A few nights ago, on a very snowy February evening, some friends and I were discussing the common concept of "pop," or at least the current (and unfortunately often derogatory) definition of the term. Perhaps it was the coziness of the beer going around, or the laid-back atmosphere while the snowstorm raged outside (alright, it's a cliché image, but absolutely true, as evidenced by various exuberant news reports on the subject); but from my "moralistic" view of music as Art, I almost reached the point of legitimizing the existence of MTV "artists" or summer hits. A concept that automatically diminished as soon as I got home and, relaxed by the quiet evening, began listening intently to an album I'd heard praised: "The Silent Corner And The Empty Stage," a work by Peter Hammill (for those who don't know, the leader of Van Der Graaf Generator) from 1974.

Without a doubt, a work that finally made me feel the same sensations as my first listen of Pawn Hearts, a few years ago. An LP to cry over, in the happiest and most radiant sense of the term. A varied yet coherent collage that pierces through the best of British music (and beyond) of the period, maintaining an exceptional and priceless personality. Technically, for the English artist we are talking about music not so far removed from the best works of the Generator (present in this LP in full): an intimate, dramatic progressive rock but never excessive, dominated by Hammill's surprising creativity. A wizard of the voice, and also a remarkable multi-instrumentalist, a great songwriter of songs and lyrics. All this creative potential channeled into works that are always interesting, often masterpieces but never less than dignified.

The opening "Modern," with its dissonances and its never cacophonous tension exemplifies the modernist side of the LP, continuing with the contrast of the calmer "Wilhelmina," exemplary in its refinement. It is an enveloping triumph of sounds that, consistent with the term progressive, starts from a "earthly" dimension of music (rock, jazz, classical, ambient) and, gathering different influences (even reaching the most acidic psychedelia with "The Red Shift"), ascends to a plane between the dreamlike and the spiritual. Grandiose words that would seem out of place for many; but not for Hammill, not for one of the greatest artists of modern English music. A secular prayer dedicated to Art, in its primary purpose: the exaltation of the interiority and the communicative urgency that only great personalities can have. All concluded with the twelve minutes of "A Louse Is Not A Home," which stands proudly alongside the historic "A Plague Of Lighthouse Keepers" from a few years earlier.

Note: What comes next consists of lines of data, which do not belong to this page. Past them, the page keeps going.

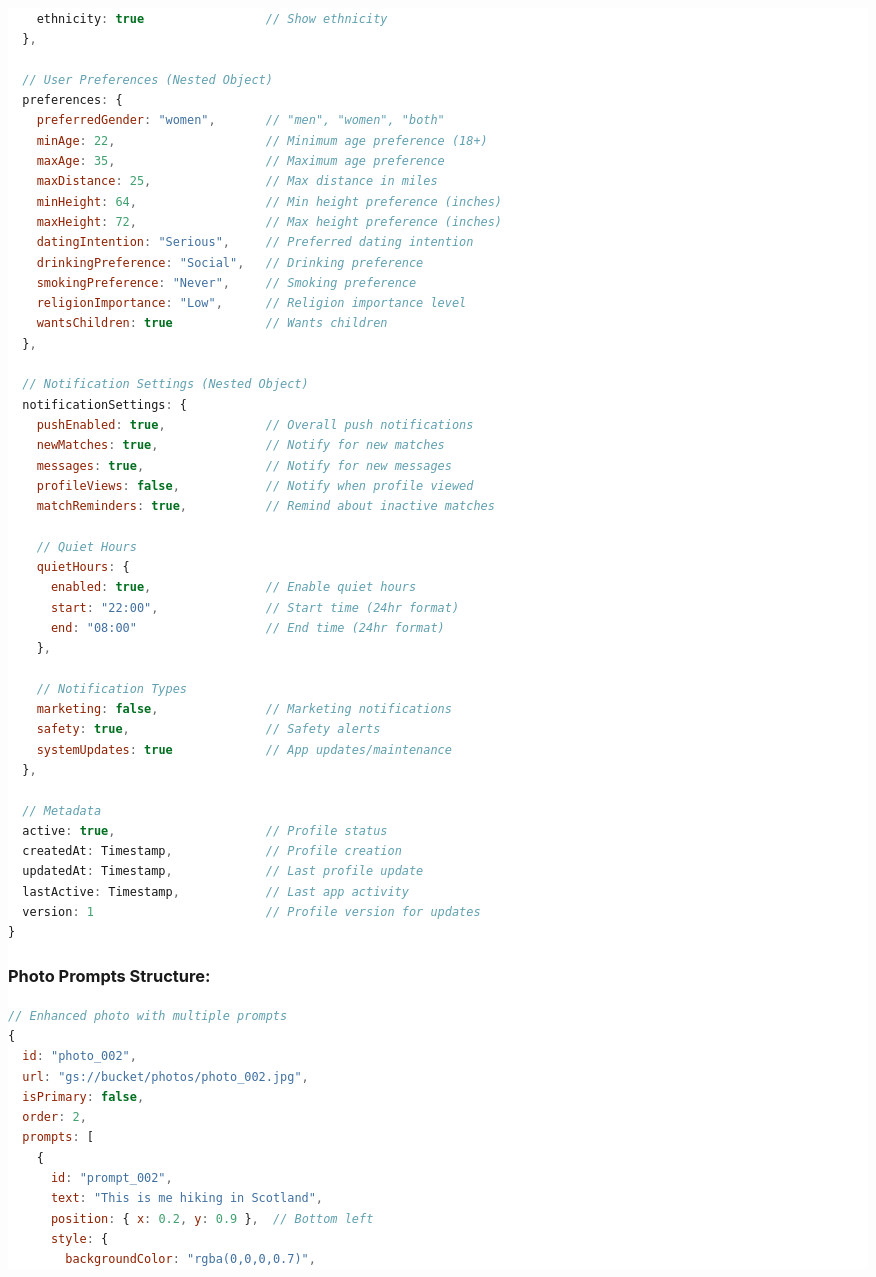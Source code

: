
 ```javascript
    ethnicity: true                 // Show ethnicity
  },
  
  // User Preferences (Nested Object)
  preferences: {
    preferredGender: "women",       // "men", "women", "both"
    minAge: 22,                     // Minimum age preference (18+)
    maxAge: 35,                     // Maximum age preference
    maxDistance: 25,                // Max distance in miles
    minHeight: 64,                  // Min height preference (inches)
    maxHeight: 72,                  // Max height preference (inches)
    datingIntention: "Serious",     // Preferred dating intention
    drinkingPreference: "Social",   // Drinking preference
    smokingPreference: "Never",     // Smoking preference
    religionImportance: "Low",      // Religion importance level
    wantsChildren: true             // Wants children
  },
  
  // Notification Settings (Nested Object)
  notificationSettings: {
    pushEnabled: true,              // Overall push notifications
    newMatches: true,               // Notify for new matches
    messages: true,                 // Notify for new messages
    profileViews: false,            // Notify when profile viewed
    matchReminders: true,           // Remind about inactive matches
    
    // Quiet Hours
    quietHours: {
      enabled: true,                // Enable quiet hours
      start: "22:00",               // Start time (24hr format)
      end: "08:00"                  // End time (24hr format)
    },
    
    // Notification Types
    marketing: false,               // Marketing notifications
    safety: true,                   // Safety alerts
    systemUpdates: true             // App updates/maintenance
  },
  
  // Metadata
  active: true,                     // Profile status
  createdAt: Timestamp,             // Profile creation
  updatedAt: Timestamp,             // Last profile update
  lastActive: Timestamp,            // Last app activity
  version: 1                        // Profile version for updates
}
```

### Photo Prompts Structure:
```javascript
// Enhanced photo with multiple prompts
{
  id: "photo_002",
  url: "gs://bucket/photos/photo_002.jpg",
  isPrimary: false,
  order: 2,
  prompts: [
    {
      id: "prompt_002",
      text: "This is me hiking in Scotland",
      position: { x: 0.2, y: 0.9 },  // Bottom left
      style: {
        backgroundColor: "rgba(0,0,0,0.7)",
```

And now, writing this review and listening to this work once again, I ask myself the question again: to what extent must we legitimize the existence of yet another ephemeral pop star that daily poisons TV and radio; how can we consign to the realm of music for enthusiasts this "The Silent Corner And The Empty Stage," while the recording industry machine recycles, composes mosaics of plastic, and passes them off to you as new frontiers of sound. While albums like these remain untouchable, as if wrapped in an aura of crystal, timeless, exquisitely anchored to their era but, still in 2012, impressively relevant.